- Work required -
Below are records to give again exactly; omit each image they contain.

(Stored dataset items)
......

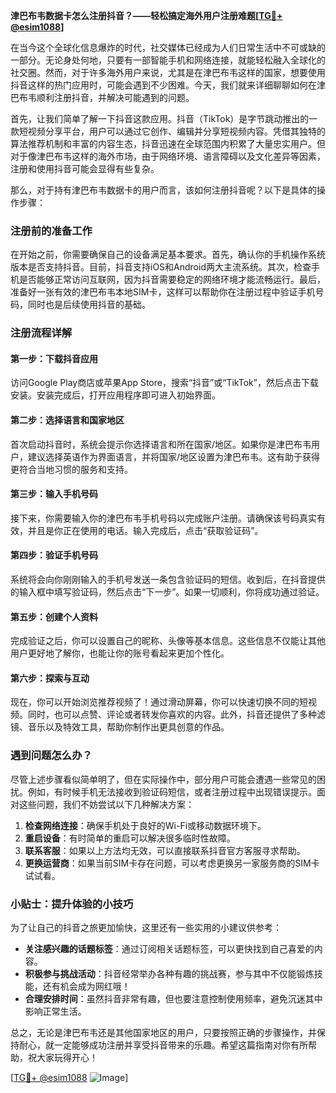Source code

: **津巴布韦数据卡怎么注册抖音？——轻松搞定海外用户注册难题[[TG💪+ @esim1088](https://t.me/s/esim1088)]**

在当今这个全球化信息爆炸的时代，社交媒体已经成为人们日常生活中不可或缺的一部分。无论身处何地，只要有一部智能手机和网络连接，就能轻松融入全球化的社交圈。然而，对于许多海外用户来说，尤其是在津巴布韦这样的国家，想要使用抖音这样的热门应用时，可能会遇到不少困难。今天，我们就来详细聊聊如何在津巴布韦顺利注册抖音，并解决可能遇到的问题。

首先，让我们简单了解一下抖音这款应用。抖音（TikTok）是字节跳动推出的一款短视频分享平台，用户可以通过它创作、编辑并分享短视频内容。凭借其独特的算法推荐机制和丰富的内容生态，抖音迅速在全球范围内积累了大量忠实用户。但对于像津巴布韦这样的海外市场，由于网络环境、语言障碍以及文化差异等因素，注册和使用抖音可能会显得有些复杂。

那么，对于持有津巴布韦数据卡的用户而言，该如何注册抖音呢？以下是具体的操作步骤：

### 注册前的准备工作

在开始之前，你需要确保自己的设备满足基本要求。首先，确认你的手机操作系统版本是否支持抖音。目前，抖音支持iOS和Android两大主流系统。其次，检查手机是否能够正常访问互联网，因为抖音需要稳定的网络环境才能流畅运行。最后，准备好一张有效的津巴布韦本地SIM卡，这样可以帮助你在注册过程中验证手机号码，同时也是后续使用抖音的基础。

### 注册流程详解

#### 第一步：下载抖音应用
访问Google Play商店或苹果App Store，搜索“抖音”或“TikTok”，然后点击下载安装。安装完成后，打开应用程序即可进入初始界面。

#### 第二步：选择语言和国家地区
首次启动抖音时，系统会提示你选择语言和所在国家/地区。如果你是津巴布韦用户，建议选择英语作为界面语言，并将国家/地区设置为津巴布韦。这有助于获得更符合当地习惯的服务和支持。

#### 第三步：输入手机号码
接下来，你需要输入你的津巴布韦手机号码以完成账户注册。请确保该号码真实有效，并且是你正在使用的电话。输入完成后，点击“获取验证码”。

#### 第四步：验证手机号码
系统将会向你刚刚输入的手机号发送一条包含验证码的短信。收到后，在抖音提供的输入框中填写验证码，然后点击“下一步”。如果一切顺利，你将成功通过验证。

#### 第五步：创建个人资料
完成验证之后，你可以设置自己的昵称、头像等基本信息。这些信息不仅能让其他用户更好地了解你，也能让你的账号看起来更加个性化。

#### 第六步：探索与互动
现在，你可以开始浏览推荐视频了！通过滑动屏幕，你可以快速切换不同的短视频。同时，也可以点赞、评论或者转发你喜欢的内容。此外，抖音还提供了多种滤镜、音乐以及特效工具，帮助你制作出更具创意的作品。

### 遇到问题怎么办？

尽管上述步骤看似简单明了，但在实际操作中，部分用户可能会遭遇一些常见的困扰。例如，有时候手机无法接收到验证码短信，或者注册过程中出现错误提示。面对这些问题，我们不妨尝试以下几种解决方案：

1. **检查网络连接**：确保手机处于良好的Wi-Fi或移动数据环境下。
2. **重启设备**：有时简单的重启可以解决很多临时性故障。
3. **联系客服**：如果以上方法均无效，可以直接联系抖音官方客服寻求帮助。
4. **更换运营商**：如果当前SIM卡存在问题，可以考虑更换另一家服务商的SIM卡试试看。

### 小贴士：提升体验的小技巧

为了让自己的抖音之旅更加愉快，这里还有一些实用的小建议供参考：
- **关注感兴趣的话题标签**：通过订阅相关话题标签，可以更快找到自己喜爱的内容。
- **积极参与挑战活动**：抖音经常举办各种有趣的挑战赛，参与其中不仅能锻炼技能，还有机会成为网红哦！
- **合理安排时间**：虽然抖音非常有趣，但也要注意控制使用频率，避免沉迷其中影响正常生活。

总之，无论是津巴布韦还是其他国家地区的用户，只要按照正确的步骤操作，并保持耐心，就一定能够成功注册并享受抖音带来的乐趣。希望这篇指南对你有所帮助，祝大家玩得开心！

[[TG💪+ @esim1088](https://t.me/s/esim1088) ![Image](https://i.postimg.cc/4NQfJmqS/Snipaste-2025-05-13-00-14-12.png)]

......

- Answer -
Source code

: **津巴布韦数据卡怎么注册抖音？——轻松搞定海外用户注册难题[[TG💪+ @esim1088](https://t.me/s/esim1088)]**

在当今这个全球化信息爆炸的时代，社交媒体已经成为人们日常生活中不可或缺的一部分。无论身处何地，只要有一部智能手机和网络连接，就能轻松融入全球化的社交圈。然而，对于许多海外用户来说，尤其是在津巴布韦这样的国家，想要使用抖音这样的热门应用时，可能会遇到不少困难。今天，我们就来详细聊聊如何在津巴布韦顺利注册抖音，并解决可能遇到的问题。

首先，让我们简单了解一下抖音这款应用。抖音（TikTok）是字节跳动推出的一款短视频分享平台，用户可以通过它创作、编辑并分享短视频内容。凭借其独特的算法推荐机制和丰富的内容生态，抖音迅速在全球范围内积累了大量忠实用户。但对于像津巴布韦这样的海外市场，由于网络环境、语言障碍以及文化差异等因素，注册和使用抖音可能会显得有些复杂。

那么，对于持有津巴布韦数据卡的用户而言，该如何注册抖音呢？以下是具体的操作步骤：

### 注册前的准备工作

在开始之前，你需要确保自己的设备满足基本要求。首先，确认你的手机操作系统版本是否支持抖音。目前，抖音支持iOS和Android两大主流系统。其次，检查手机是否能够正常访问互联网，因为抖音需要稳定的网络环境才能流畅运行。最后，准备好一张有效的津巴布韦本地SIM卡，这样可以帮助你在注册过程中验证手机号码，同时也是后续使用抖音的基础。

### 注册流程详解

#### 第一步：下载抖音应用
访问Google Play商店或苹果App Store，搜索“抖音”或“TikTok”，然后点击下载安装。安装完成后，打开应用程序即可进入初始界面。

#### 第二步：选择语言和国家地区
首次启动抖音时，系统会提示你选择语言和所在国家/地区。如果你是津巴布韦用户，建议选择英语作为界面语言，并将国家/地区设置为津巴布韦。这有助于获得更符合当地习惯的服务和支持。

#### 第三步：输入手机号码
接下来，你需要输入你的津巴布韦手机号码以完成账户注册。请确保该号码真实有效，并且是你正在使用的电话。输入完成后，点击“获取验证码”。

#### 第四步：验证手机号码
系统将会向你刚刚输入的手机号发送一条包含验证码的短信。收到后，在抖音提供的输入框中填写验证码，然后点击“下一步”。如果一切顺利，你将成功通过验证。

#### 第五步：创建个人资料
完成验证之后，你可以设置自己的昵称、头像等基本信息。这些信息不仅能让其他用户更好地了解你，也能让你的账号看起来更加个性化。

#### 第六步：探索与互动
现在，你可以开始浏览推荐视频了！通过滑动屏幕，你可以快速切换不同的短视频。同时，也可以点赞、评论或者转发你喜欢的内容。此外，抖音还提供了多种滤镜、音乐以及特效工具，帮助你制作出更具创意的作品。

### 遇到问题怎么办？

尽管上述步骤看似简单明了，但在实际操作中，部分用户可能会遭遇一些常见的困扰。例如，有时候手机无法接收到验证码短信，或者注册过程中出现错误提示。面对这些问题，我们不妨尝试以下几种解决方案：

1. **检查网络连接**：确保手机处于良好的Wi-Fi或移动数据环境下。
2. **重启设备**：有时简单的重启可以解决很多临时性故障。
3. **联系客服**：如果以上方法均无效，可以直接联系抖音官方客服寻求帮助。
4. **更换运营商**：如果当前SIM卡存在问题，可以考虑更换另一家服务商的SIM卡试试看。

### 小贴士：提升体验的小技巧

为了让自己的抖音之旅更加愉快，这里还有一些实用的小建议供参考：
- **关注感兴趣的话题标签**：通过订阅相关话题标签，可以更快找到自己喜爱的内容。
- **积极参与挑战活动**：抖音经常举办各种有趣的挑战赛，参与其中不仅能锻炼技能，还有机会成为网红哦！
- **合理安排时间**：虽然抖音非常有趣，但也要注意控制使用频率，避免沉迷其中影响正常生活。

总之，无论是津巴布韦还是其他国家地区的用户，只要按照正确的步骤操作，并保持耐心，就一定能够成功注册并享受抖音带来的乐趣。希望这篇指南对你有所帮助，祝大家玩得开心！

[[TG💪+ @esim1088](https://t.me/s/esim1088) ![Image](https://i.postimg.cc/4NQfJmqS/Snipaste-2025-05-13-00-14-12.png)]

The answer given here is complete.